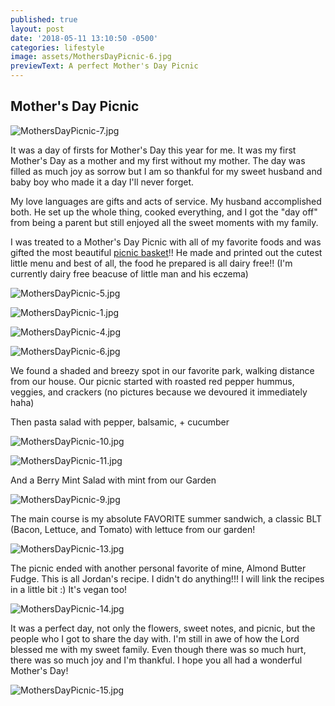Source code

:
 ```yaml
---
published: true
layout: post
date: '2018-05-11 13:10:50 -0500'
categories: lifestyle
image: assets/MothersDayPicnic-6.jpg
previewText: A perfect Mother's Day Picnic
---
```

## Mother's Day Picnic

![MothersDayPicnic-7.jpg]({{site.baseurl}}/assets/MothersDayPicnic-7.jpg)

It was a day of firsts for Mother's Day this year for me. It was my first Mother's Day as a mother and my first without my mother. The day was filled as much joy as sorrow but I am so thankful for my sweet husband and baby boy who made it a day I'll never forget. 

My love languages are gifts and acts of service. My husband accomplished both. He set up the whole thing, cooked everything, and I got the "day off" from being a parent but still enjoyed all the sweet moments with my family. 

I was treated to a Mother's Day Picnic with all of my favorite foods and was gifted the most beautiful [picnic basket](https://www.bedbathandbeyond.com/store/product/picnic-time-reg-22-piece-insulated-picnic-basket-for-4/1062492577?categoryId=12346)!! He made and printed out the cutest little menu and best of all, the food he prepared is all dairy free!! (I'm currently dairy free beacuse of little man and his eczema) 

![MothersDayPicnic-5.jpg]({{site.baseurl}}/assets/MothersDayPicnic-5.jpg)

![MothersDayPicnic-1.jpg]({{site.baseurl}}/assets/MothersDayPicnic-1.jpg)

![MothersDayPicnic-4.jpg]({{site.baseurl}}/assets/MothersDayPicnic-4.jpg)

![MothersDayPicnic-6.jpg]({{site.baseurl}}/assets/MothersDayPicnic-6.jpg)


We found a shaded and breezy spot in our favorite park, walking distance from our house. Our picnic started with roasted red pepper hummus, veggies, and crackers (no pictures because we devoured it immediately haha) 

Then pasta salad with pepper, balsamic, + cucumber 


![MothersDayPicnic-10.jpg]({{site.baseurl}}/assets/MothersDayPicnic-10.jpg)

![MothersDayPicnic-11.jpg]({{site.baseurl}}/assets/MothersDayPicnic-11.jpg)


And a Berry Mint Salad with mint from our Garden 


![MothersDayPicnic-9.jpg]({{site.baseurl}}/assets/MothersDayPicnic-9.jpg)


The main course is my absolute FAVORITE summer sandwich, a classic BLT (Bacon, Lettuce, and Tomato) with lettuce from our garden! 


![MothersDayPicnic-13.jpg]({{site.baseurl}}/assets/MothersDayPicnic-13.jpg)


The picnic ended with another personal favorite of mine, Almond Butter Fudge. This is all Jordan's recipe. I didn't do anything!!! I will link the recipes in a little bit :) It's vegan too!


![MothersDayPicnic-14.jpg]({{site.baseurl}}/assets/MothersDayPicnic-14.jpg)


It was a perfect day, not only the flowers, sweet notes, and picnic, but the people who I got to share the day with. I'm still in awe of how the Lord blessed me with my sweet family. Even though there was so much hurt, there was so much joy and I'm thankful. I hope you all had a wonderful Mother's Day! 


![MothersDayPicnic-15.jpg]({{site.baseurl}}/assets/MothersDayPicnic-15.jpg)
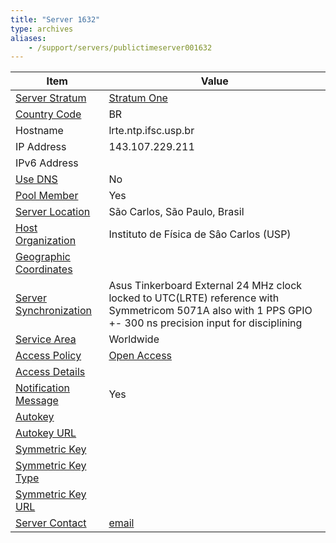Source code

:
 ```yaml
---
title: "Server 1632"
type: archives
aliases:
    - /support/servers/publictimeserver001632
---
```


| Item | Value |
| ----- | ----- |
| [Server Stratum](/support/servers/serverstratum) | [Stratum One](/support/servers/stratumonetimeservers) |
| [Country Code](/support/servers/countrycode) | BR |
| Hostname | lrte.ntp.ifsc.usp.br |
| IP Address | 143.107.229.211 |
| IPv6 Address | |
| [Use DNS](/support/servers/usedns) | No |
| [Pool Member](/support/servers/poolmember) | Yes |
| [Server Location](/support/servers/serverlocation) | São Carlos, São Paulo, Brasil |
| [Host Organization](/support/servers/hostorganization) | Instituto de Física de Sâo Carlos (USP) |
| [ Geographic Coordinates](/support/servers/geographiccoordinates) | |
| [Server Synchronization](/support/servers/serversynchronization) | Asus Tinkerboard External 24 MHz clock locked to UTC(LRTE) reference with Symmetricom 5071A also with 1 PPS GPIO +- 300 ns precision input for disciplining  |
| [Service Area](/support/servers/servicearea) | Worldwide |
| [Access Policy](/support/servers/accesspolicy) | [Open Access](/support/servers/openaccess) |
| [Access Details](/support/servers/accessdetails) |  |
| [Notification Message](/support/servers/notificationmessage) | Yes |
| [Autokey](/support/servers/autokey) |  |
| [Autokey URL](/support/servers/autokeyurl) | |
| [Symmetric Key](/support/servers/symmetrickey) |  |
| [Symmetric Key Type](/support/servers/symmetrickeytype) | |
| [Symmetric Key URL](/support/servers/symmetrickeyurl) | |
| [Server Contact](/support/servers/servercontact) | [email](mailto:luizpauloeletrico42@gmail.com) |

• • •

ACTIVITY ::
Repeat the data exactly in full, omitting its pictures.

EXPECTED OUTPUT ::
Source code

:
 ```yaml
---
published: true
layout: post
date: '2018-05-11 13:10:50 -0500'
categories: lifestyle
image: assets/MothersDayPicnic-6.jpg
previewText: A perfect Mother's Day Picnic
---
```

## Mother's Day Picnic

![MothersDayPicnic-7.jpg]({{site.baseurl}}/assets/MothersDayPicnic-7.jpg)

It was a day of firsts for Mother's Day this year for me. It was my first Mother's Day as a mother and my first without my mother. The day was filled as much joy as sorrow but I am so thankful for my sweet husband and baby boy who made it a day I'll never forget. 

My love languages are gifts and acts of service. My husband accomplished both. He set up the whole thing, cooked everything, and I got the "day off" from being a parent but still enjoyed all the sweet moments with my family. 

I was treated to a Mother's Day Picnic with all of my favorite foods and was gifted the most beautiful [picnic basket](https://www.bedbathandbeyond.com/store/product/picnic-time-reg-22-piece-insulated-picnic-basket-for-4/1062492577?categoryId=12346)!! He made and printed out the cutest little menu and best of all, the food he prepared is all dairy free!! (I'm currently dairy free beacuse of little man and his eczema) 

![MothersDayPicnic-5.jpg]({{site.baseurl}}/assets/MothersDayPicnic-5.jpg)

![MothersDayPicnic-1.jpg]({{site.baseurl}}/assets/MothersDayPicnic-1.jpg)

![MothersDayPicnic-4.jpg]({{site.baseurl}}/assets/MothersDayPicnic-4.jpg)

![MothersDayPicnic-6.jpg]({{site.baseurl}}/assets/MothersDayPicnic-6.jpg)


We found a shaded and breezy spot in our favorite park, walking distance from our house. Our picnic started with roasted red pepper hummus, veggies, and crackers (no pictures because we devoured it immediately haha) 

Then pasta salad with pepper, balsamic, + cucumber 


![MothersDayPicnic-10.jpg]({{site.baseurl}}/assets/MothersDayPicnic-10.jpg)

![MothersDayPicnic-11.jpg]({{site.baseurl}}/assets/MothersDayPicnic-11.jpg)


And a Berry Mint Salad with mint from our Garden 


![MothersDayPicnic-9.jpg]({{site.baseurl}}/assets/MothersDayPicnic-9.jpg)


The main course is my absolute FAVORITE summer sandwich, a classic BLT (Bacon, Lettuce, and Tomato) with lettuce from our garden! 


![MothersDayPicnic-13.jpg]({{site.baseurl}}/assets/MothersDayPicnic-13.jpg)


The picnic ended with another personal favorite of mine, Almond Butter Fudge. This is all Jordan's recipe. I didn't do anything!!! I will link the recipes in a little bit :) It's vegan too!


![MothersDayPicnic-14.jpg]({{site.baseurl}}/assets/MothersDayPicnic-14.jpg)


It was a perfect day, not only the flowers, sweet notes, and picnic, but the people who I got to share the day with. I'm still in awe of how the Lord blessed me with my sweet family. Even though there was so much hurt, there was so much joy and I'm thankful. I hope you all had a wonderful Mother's Day! 


![MothersDayPicnic-15.jpg]({{site.baseurl}}/assets/MothersDayPicnic-15.jpg)
Source code

:
 ```yaml
---
title: "Server 1632"
type: archives
aliases:
    - /support/servers/publictimeserver001632
---
```


| Item | Value |
| ----- | ----- |
| [Server Stratum](/support/servers/serverstratum) | [Stratum One](/support/servers/stratumonetimeservers) |
| [Country Code](/support/servers/countrycode) | BR |
| Hostname | lrte.ntp.ifsc.usp.br |
| IP Address | 143.107.229.211 |
| IPv6 Address | |
| [Use DNS](/support/servers/usedns) | No |
| [Pool Member](/support/servers/poolmember) | Yes |
| [Server Location](/support/servers/serverlocation) | São Carlos, São Paulo, Brasil |
| [Host Organization](/support/servers/hostorganization) | Instituto de Física de Sâo Carlos (USP) |
| [ Geographic Coordinates](/support/servers/geographiccoordinates) | |
| [Server Synchronization](/support/servers/serversynchronization) | Asus Tinkerboard External 24 MHz clock locked to UTC(LRTE) reference with Symmetricom 5071A also with 1 PPS GPIO +- 300 ns precision input for disciplining  |
| [Service Area](/support/servers/servicearea) | Worldwide |
| [Access Policy](/support/servers/accesspolicy) | [Open Access](/support/servers/openaccess) |
| [Access Details](/support/servers/accessdetails) |  |
| [Notification Message](/support/servers/notificationmessage) | Yes |
| [Autokey](/support/servers/autokey) |  |
| [Autokey URL](/support/servers/autokeyurl) | |
| [Symmetric Key](/support/servers/symmetrickey) |  |
| [Symmetric Key Type](/support/servers/symmetrickeytype) | |
| [Symmetric Key URL](/support/servers/symmetrickeyurl) | |
| [Server Contact](/support/servers/servercontact) | [email](mailto:luizpauloeletrico42@gmail.com) |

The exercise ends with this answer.